Exercise data –
*****
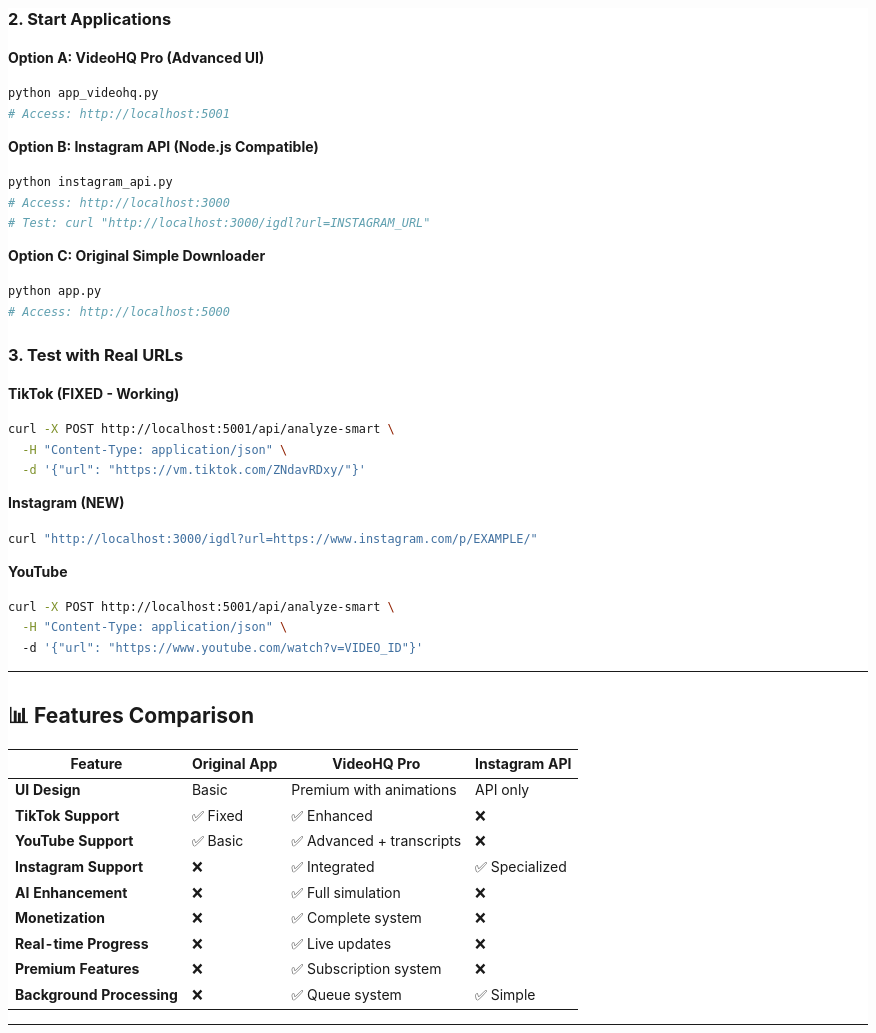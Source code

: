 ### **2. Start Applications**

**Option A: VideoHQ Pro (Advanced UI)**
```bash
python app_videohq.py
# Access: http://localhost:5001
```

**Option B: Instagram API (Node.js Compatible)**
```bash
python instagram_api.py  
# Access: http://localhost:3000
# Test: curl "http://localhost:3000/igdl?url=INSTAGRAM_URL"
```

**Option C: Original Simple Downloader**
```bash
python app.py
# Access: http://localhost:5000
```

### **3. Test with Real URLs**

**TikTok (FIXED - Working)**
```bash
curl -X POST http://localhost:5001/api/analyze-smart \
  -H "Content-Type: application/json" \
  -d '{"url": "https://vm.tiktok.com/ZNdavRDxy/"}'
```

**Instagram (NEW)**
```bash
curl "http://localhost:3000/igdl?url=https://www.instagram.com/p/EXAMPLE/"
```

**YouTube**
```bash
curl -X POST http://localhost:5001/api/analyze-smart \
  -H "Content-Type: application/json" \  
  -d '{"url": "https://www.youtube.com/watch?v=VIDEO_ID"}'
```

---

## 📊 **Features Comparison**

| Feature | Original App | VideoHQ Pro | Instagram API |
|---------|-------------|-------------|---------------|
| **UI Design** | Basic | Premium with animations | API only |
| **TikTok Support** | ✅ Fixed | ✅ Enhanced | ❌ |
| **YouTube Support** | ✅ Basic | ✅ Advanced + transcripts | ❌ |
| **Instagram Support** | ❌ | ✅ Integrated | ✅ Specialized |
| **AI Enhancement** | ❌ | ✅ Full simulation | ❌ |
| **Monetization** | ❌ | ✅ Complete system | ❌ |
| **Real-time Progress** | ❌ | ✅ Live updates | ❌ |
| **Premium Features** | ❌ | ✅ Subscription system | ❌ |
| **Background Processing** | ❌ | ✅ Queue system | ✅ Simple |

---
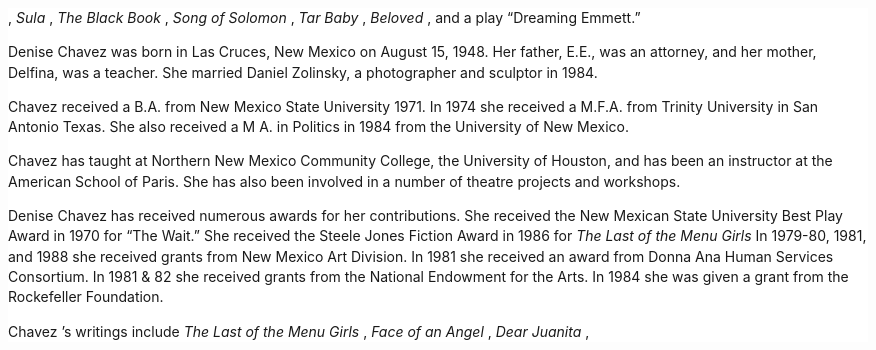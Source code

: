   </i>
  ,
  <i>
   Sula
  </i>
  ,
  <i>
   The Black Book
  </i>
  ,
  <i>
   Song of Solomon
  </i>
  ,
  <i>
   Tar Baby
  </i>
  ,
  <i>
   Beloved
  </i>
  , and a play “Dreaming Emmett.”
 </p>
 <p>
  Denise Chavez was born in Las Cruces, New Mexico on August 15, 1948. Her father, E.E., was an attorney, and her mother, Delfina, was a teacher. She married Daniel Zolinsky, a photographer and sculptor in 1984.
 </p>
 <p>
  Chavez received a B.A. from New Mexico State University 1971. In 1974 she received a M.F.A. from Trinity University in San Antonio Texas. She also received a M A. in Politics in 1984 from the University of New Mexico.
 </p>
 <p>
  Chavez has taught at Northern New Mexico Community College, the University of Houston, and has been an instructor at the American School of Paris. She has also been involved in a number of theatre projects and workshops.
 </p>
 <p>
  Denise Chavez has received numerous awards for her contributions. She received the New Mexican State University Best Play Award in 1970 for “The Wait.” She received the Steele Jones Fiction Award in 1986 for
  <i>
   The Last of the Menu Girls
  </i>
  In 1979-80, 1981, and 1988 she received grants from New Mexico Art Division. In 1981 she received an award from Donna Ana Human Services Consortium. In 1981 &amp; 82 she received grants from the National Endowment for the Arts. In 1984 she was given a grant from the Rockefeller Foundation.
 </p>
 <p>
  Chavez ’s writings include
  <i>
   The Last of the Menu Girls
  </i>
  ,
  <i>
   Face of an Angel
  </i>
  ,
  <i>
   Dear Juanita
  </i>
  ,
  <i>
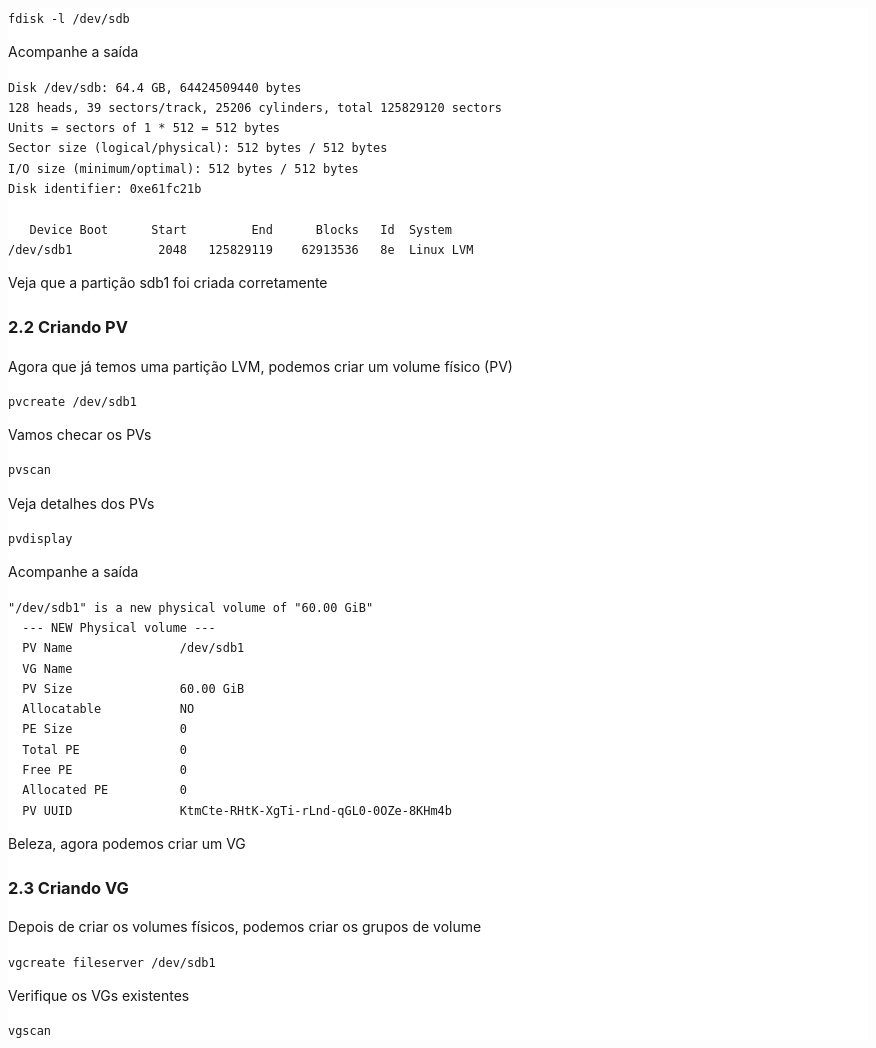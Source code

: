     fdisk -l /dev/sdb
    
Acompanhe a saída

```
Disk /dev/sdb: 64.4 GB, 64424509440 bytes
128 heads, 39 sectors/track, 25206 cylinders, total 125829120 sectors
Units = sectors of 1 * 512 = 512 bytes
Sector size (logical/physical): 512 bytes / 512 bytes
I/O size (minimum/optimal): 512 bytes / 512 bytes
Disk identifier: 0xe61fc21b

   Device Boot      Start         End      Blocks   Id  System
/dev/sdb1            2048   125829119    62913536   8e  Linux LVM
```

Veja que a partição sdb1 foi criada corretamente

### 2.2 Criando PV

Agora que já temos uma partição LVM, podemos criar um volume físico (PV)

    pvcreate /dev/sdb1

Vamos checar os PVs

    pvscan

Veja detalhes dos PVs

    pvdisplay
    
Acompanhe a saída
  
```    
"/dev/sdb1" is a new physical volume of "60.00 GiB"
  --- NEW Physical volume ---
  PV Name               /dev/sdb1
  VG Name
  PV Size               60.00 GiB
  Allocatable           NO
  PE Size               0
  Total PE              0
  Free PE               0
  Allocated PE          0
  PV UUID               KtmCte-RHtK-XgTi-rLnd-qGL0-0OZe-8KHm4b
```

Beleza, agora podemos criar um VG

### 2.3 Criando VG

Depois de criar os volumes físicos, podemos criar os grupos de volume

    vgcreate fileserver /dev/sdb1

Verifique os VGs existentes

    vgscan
*****
Exercise prompt – Repeat exactly the lines above from the one with "pvcreate /dev/sdb1" up to and including the one with "### 2.3 Criando VG". No other line belongs in the reply.

Solution below –
    pvcreate /dev/sdb1

Vamos checar os PVs

    pvscan

Veja detalhes dos PVs

    pvdisplay
    
Acompanhe a saída
  
```    
"/dev/sdb1" is a new physical volume of "60.00 GiB"
  --- NEW Physical volume ---
  PV Name               /dev/sdb1
  VG Name
  PV Size               60.00 GiB
  Allocatable           NO
  PE Size               0
  Total PE              0
  Free PE               0
  Allocated PE          0
  PV UUID               KtmCte-RHtK-XgTi-rLnd-qGL0-0OZe-8KHm4b
```

Beleza, agora podemos criar um VG

### 2.3 Criando VG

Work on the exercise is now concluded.